The reaction temperature may range from room temperature to 200 ° C., preferably 60 to 100 ° C., and a reaction time of 3 to 20 hours is appropriate. Bases in the reaction include alkali metal hydroxides such as sodium hydroxide and potassium hydroxide; Alkali metal carbonates such as sodium carbonate, potassium carbonate and the like or conventional organic amines such as triethylamine, pyridine and the like are used, of which sodium hydroxide, potassium hydroxide, sodium carbonate or potassium carbonate is particularly preferred. The use amount of these bases may be 1 to 10 mole times with respect to the compound of general formula (II), but preferably 2 to 5 mole times. As the solvent of this reaction, a polar solvent such as DMF (dimethylformamide), acetonitrile, DMSO (dimethylsulfoxide) or the like is used, and the amount thereof is used in an amount of 1 L to 10 L per mole of the compound of formula (II).
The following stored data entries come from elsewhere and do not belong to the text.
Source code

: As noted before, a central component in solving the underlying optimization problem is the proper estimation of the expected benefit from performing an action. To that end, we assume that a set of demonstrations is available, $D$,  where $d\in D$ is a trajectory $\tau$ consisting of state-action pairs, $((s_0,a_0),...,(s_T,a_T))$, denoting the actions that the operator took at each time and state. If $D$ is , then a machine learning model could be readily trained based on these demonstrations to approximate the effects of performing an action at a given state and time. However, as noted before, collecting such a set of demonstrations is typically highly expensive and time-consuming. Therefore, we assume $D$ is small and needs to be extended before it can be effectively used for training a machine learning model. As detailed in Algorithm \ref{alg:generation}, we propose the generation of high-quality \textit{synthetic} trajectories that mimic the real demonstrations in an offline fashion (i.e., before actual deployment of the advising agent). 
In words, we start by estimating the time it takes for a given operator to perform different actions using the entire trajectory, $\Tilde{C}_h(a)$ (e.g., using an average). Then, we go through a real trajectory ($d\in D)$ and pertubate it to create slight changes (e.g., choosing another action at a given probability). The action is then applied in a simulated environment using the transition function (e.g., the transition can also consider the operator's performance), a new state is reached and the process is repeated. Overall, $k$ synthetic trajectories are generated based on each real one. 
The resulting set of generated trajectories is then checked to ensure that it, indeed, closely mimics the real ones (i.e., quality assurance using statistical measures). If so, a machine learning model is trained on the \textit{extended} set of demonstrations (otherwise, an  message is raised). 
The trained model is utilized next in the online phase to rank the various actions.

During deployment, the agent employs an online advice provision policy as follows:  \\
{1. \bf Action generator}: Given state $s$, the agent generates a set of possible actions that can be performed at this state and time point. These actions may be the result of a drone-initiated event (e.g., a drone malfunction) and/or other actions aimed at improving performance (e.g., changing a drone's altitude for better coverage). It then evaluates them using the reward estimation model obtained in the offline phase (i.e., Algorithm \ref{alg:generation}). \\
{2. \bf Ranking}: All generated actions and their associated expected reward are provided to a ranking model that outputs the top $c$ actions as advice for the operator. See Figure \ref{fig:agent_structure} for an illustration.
On the other hand, when the compound of the general formula (I-a) prepared by the above reaction is reduced with a metal hydride, a compound of the general formula (I-b) in which the substituent R ¹ is trans-ethenylene is prepared. In this case, as the metal hydride, aluminum (A1) hydride, boron (B) hydride or tin (Sn) hydride is preferably used. The amount of the metal hydride used is preferably 2 to 4 mol times based on the general formula (II) compound. As the solvent for this reaction, a conventional hydrocarbon solvent or an ether solvent such as tetrahydrofuran (THF) is used, and the reaction temperature is 0 to 100 ° C.
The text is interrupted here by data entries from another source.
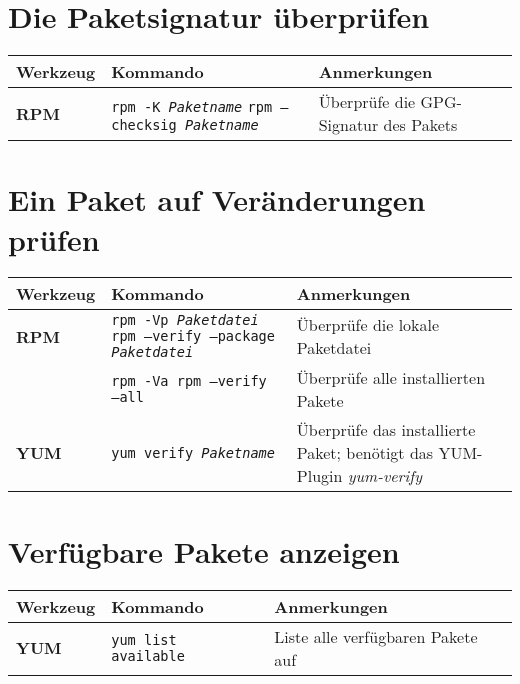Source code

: \documentclass[10pt,a4paper]{article}
\begin{document}
\section{Die Paketsignatur überprüfen}
\begin{tabular}{ p{3.5cm} p{9cm} p{11cm}}
  \hline
  \rowcolor{Gray}
  \textbf{Werkzeug} & \textbf{Kommando} & \textbf{Anmerkungen} \\
  \hline 
  \textbf{RPM} & \texttt{rpm -K \textit{Paketname}} \newline \texttt{rpm --checksig \textit{Paketname}} & Überprüfe die GPG-Signatur des Pakets \\
  \hline
\end{tabular}

\section{Ein Paket auf Veränderungen prüfen}
\begin{tabular}{ p{3.5cm} p{9cm} p{11cm}}
  \hline
  \rowcolor{Gray}
  \textbf{Werkzeug} & \textbf{Kommando} & \textbf{Anmerkungen} \\
  \hline 
  \textbf{RPM} & \texttt{rpm -Vp \textit{Paketdatei}} \newline \texttt{rpm --verify --package \textit{Paketdatei}} & Überprüfe die lokale Paketdatei\\
  \rowcolor{Gray}
  & \texttt{rpm -Va \newline \texttt{rpm --verify --all }} & Überprüfe alle installierten Pakete \\
  \textbf{YUM} & \texttt{yum verify \textit{Paketname}} & Überprüfe das installierte Paket; benötigt das YUM-Plugin \textit{yum-verify} \\
  \hline
\end{tabular}

\newpage

\cheatsheet

\section{Verfügbare Pakete anzeigen}
\begin{tabular}{ p{3.5cm} p{9cm} p{11cm}}
  \hline
  \rowcolor{Gray}
  \textbf{Werkzeug} & \textbf{Kommando} & \textbf{Anmerkungen} \\
  \hline 
  \textbf{YUM} & \texttt{yum list available} & Liste alle verfügbaren Pakete auf \\
  \hline
\end{tabular}
\end{document}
In addition, when the hydrogenation reaction of the compound of formula (I-a) is carried out in a solvent using a transition metal catalyst, a compound of formula (I-c) in which the substituent R ¹ is cis-ethenylene may be prepared. In this case, the transition metal catalyst may be nickel (Ni), cobalt (Co), zinc (Zn), palladium (Pd) or the like alone, but a transition such as Lindlar Catalyst (Pd-Pd-CaCO ₃ ). Particular preference is given to using complexes of metals, the reaction temperature being in the range of 0 to 100 ° C.
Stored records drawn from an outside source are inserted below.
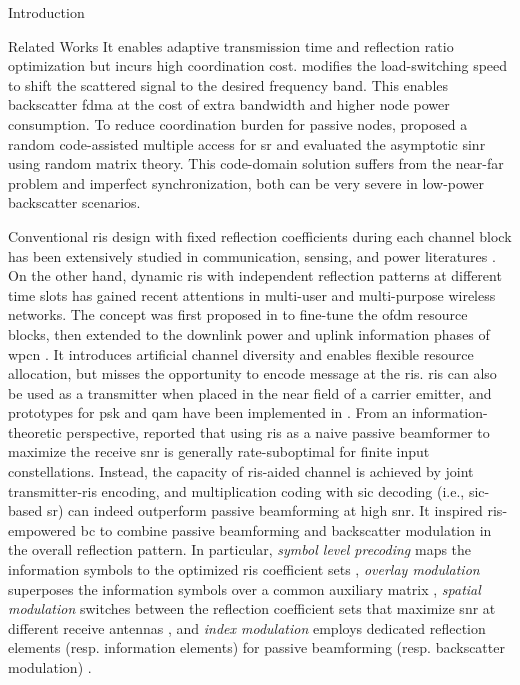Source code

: \documentclass[journal]{IEEEtran}
\begin{document}
\begin{section}{Introduction}
\begin{subsection}{Related Works}
		It enables adaptive transmission time and reflection ratio optimization but incurs high coordination cost.
		\cite{Vougioukas2019} modifies the load-switching speed to shift the scattered signal to the desired frequency band.
		This enables backscatter \gls{fdma} at the cost of extra bandwidth and higher node power consumption.
		To reduce coordination burden for passive nodes, \cite{Han2021} proposed a random code-assisted multiple access for \gls{sr} and evaluated the asymptotic \gls{sinr} using random matrix theory.
		This code-domain solution suffers from the near-far problem and imperfect synchronization, both can be very severe in low-power backscatter scenarios.

		Conventional \gls{ris} design with fixed reflection coefficients during each channel block has been extensively studied in communication, sensing, and power literatures \cite{Wu2018,Zhang2019a,Lin2022,Liu2022,Feng2022,Zhao2022}.
		On the other hand, dynamic \gls{ris} with independent reflection patterns at different time slots has gained recent attentions in multi-user and multi-purpose wireless networks.
		The concept was first proposed in \cite{Yang2020} to fine-tune the \gls{ofdm} resource blocks, then extended to the downlink power and uplink information phases of \gls{wpcn} \cite{Wu2021,Wu2021d,Hua2022a}.
		It introduces artificial channel diversity and enables flexible resource allocation, but misses the opportunity to encode message at the \gls{ris}.
		\gls{ris} can also be used as a transmitter when placed in the near field of a carrier emitter, and prototypes for \gls{psk} and \gls{qam} have been implemented in \cite{Tang2019a,Dai2020a}.
		From an information-theoretic perspective, \cite{Karasik2020} reported that using \gls{ris} as a naive passive beamformer to maximize the receive \gls{snr} is generally rate-suboptimal for finite input constellations.
		Instead, the capacity of \gls{ris}-aided channel is achieved by joint transmitter-\gls{ris} encoding, and multiplication coding with \gls{sic} decoding (i.e., \gls{sic}-based \gls{sr}) can indeed outperform passive beamforming at high \gls{snr}.
		It inspired \gls{ris}-empowered \gls{bc} \cite{Liu2019d,Bereyhi2020,Xu2020b,Zhang2021d,Hu2021b,Hua2022,Basar2020,Ma2020a,Yuan2021,Hu2021a} to combine passive beamforming and backscatter modulation in the overall reflection pattern.
		In particular, \emph{symbol level precoding} maps the information symbols to the optimized \gls{ris} coefficient sets \cite{Liu2019d,Bereyhi2020}, \emph{overlay modulation} superposes the information symbols over a common auxiliary matrix \cite{Xu2020b,Zhang2021d,Hu2021b,Hua2022}, \emph{spatial modulation} switches between the reflection coefficient sets that maximize \gls{snr} at different receive antennas \cite{Basar2020,Ma2020a,Yuan2021}, and \emph{index modulation} employs dedicated reflection elements (resp. information elements) for passive beamforming (resp. backscatter modulation) \cite{Hu2021a}.

\end{subsection}
\end{section}
\end{document}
The compound of formula (II) used as a starting material in the present invention can be easily prepared from the compound of formula (III) and the compound of formula (IV).

Wherein X ¹ , X ² and R ² are the same as described above, and M is selected from the group consisting of transition metal, metal lithium and magnesium halide.

The reaction is carried out at a temperature of -100 to 50 ℃, wherein a solvent may be a hydrocarbon solvent or an ether solvent, preferably an ether solvent is preferred, tetrahydrofuran is particularly preferred.

The compound of general formula (I) according to the present invention shows high activity against plant pathogens, and may be used as an active ingredient of agricultural or horticultural fungicides. Looking at the usefulness of the compound of formula (I) according to the present invention.

Fungi for Paddy Crops, Pyricularia oryzae, Cochlioblus miyabeanus, Rhizoctonia solani.

Fungi for crops, Erysiphe graminis, f.SP. Hodai (f.SP.hordeil), f.SP. Tritici, Gibbella zeae, Puccinia striormis, P. graminis, P. recodita, P. hordei Typhula sp., Mictonectriella ni-valis, Ustilago tritici, U. nuda. nuda, Tilletia caries, Pseudocercosporella herpotri-choides, Rhynchosporium secalis, Septoria tritici, Leptosperia node Room (Leptosphaeria nodorum).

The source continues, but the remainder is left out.